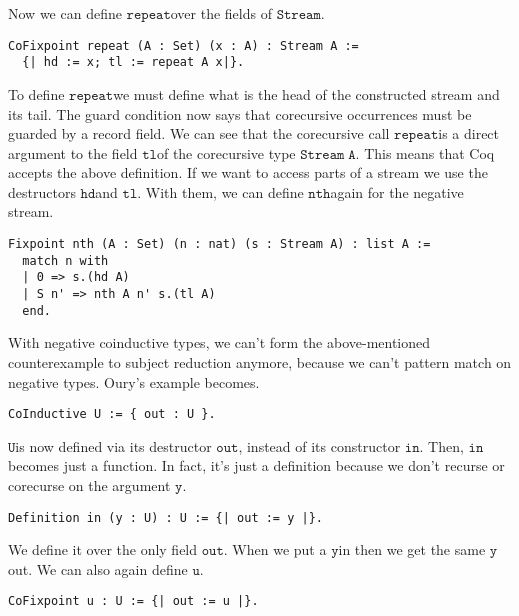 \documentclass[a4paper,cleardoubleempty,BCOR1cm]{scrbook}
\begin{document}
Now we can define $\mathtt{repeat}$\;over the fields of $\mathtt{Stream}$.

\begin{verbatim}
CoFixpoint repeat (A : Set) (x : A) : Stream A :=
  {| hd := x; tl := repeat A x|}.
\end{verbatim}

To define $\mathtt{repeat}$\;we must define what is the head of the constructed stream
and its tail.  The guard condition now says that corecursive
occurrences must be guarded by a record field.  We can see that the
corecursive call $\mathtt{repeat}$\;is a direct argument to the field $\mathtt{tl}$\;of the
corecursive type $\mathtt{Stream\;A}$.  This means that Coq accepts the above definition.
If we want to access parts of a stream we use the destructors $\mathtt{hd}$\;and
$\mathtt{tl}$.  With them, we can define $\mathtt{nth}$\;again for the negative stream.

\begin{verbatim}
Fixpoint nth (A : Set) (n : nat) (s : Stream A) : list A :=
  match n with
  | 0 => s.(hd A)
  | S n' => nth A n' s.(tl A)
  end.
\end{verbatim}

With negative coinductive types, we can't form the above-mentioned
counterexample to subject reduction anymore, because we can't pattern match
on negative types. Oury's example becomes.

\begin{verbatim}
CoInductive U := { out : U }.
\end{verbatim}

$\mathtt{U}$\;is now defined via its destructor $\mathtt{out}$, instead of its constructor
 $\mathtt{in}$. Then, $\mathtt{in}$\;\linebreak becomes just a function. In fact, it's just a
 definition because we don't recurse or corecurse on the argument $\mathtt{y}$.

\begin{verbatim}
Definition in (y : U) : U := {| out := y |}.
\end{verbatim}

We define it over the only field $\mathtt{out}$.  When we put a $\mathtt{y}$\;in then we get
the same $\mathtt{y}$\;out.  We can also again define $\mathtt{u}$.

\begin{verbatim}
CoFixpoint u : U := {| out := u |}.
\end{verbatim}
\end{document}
—————
ASSIGNMENT = Only an exact copy is wanted: the lines from the opening of the material through the line that has "and its tail.", minus any pictures.

RESPONSE FOR THIS EXERCISE =
 \documentclass[a4paper,cleardoubleempty,BCOR1cm]{scrbook}
\begin{document}
Now we can define $\mathtt{repeat}$\;over the fields of $\mathtt{Stream}$.

\begin{verbatim}
CoFixpoint repeat (A : Set) (x : A) : Stream A :=
  {| hd := x; tl := repeat A x|}.
\end{verbatim}

To define $\mathtt{repeat}$\;we must define what is the head of the constructed stream
and its tail.  The guard condition now says that corecursive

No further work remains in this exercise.